# ASSIGNMENT
Return verbatim every line from the first line of the data below to the line that contains "### A. Técnicos, hidráulicos e hidrológicos", inclusive, and no further.

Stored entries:
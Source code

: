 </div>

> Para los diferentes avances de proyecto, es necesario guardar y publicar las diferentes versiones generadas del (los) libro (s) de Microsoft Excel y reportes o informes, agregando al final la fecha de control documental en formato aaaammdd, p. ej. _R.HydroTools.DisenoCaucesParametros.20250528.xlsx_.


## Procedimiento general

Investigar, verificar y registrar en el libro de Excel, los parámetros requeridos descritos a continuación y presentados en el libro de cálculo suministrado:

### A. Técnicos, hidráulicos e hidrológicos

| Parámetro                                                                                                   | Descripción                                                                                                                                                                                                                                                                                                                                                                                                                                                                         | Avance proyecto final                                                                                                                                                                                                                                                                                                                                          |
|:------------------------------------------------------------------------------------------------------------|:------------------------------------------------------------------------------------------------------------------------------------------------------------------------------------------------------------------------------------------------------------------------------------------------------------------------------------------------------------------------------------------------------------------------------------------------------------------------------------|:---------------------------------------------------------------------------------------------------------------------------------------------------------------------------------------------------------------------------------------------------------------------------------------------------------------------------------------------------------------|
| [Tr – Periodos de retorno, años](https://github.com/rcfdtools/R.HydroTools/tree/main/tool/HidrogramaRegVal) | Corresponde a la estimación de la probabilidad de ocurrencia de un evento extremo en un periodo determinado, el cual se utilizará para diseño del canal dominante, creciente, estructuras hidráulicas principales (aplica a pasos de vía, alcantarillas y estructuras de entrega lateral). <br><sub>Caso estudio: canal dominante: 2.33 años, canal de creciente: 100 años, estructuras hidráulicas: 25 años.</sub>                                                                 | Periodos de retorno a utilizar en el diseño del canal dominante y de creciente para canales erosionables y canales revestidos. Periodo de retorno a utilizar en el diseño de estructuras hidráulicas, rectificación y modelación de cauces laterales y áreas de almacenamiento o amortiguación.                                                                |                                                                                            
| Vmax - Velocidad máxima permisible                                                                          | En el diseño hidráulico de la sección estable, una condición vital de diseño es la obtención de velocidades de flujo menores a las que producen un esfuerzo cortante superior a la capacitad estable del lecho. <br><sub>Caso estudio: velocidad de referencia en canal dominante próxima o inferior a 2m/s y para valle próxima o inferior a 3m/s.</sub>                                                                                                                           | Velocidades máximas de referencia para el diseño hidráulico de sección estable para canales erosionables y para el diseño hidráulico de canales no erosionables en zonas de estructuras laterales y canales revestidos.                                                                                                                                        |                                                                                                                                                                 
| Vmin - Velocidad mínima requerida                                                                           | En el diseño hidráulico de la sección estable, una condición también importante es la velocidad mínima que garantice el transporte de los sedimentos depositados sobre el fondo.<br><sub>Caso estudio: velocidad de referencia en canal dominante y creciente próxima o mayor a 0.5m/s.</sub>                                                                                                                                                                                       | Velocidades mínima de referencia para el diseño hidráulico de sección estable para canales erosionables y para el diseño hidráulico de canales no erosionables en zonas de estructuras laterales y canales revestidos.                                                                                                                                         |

# EXERCISE ANSWER
Source code

: </div>

> Para los diferentes avances de proyecto, es necesario guardar y publicar las diferentes versiones generadas del (los) libro (s) de Microsoft Excel y reportes o informes, agregando al final la fecha de control documental en formato aaaammdd, p. ej. _R.HydroTools.DisenoCaucesParametros.20250528.xlsx_.


## Procedimiento general

Investigar, verificar y registrar en el libro de Excel, los parámetros requeridos descritos a continuación y presentados en el libro de cálculo suministrado:

### A. Técnicos, hidráulicos e hidrológicos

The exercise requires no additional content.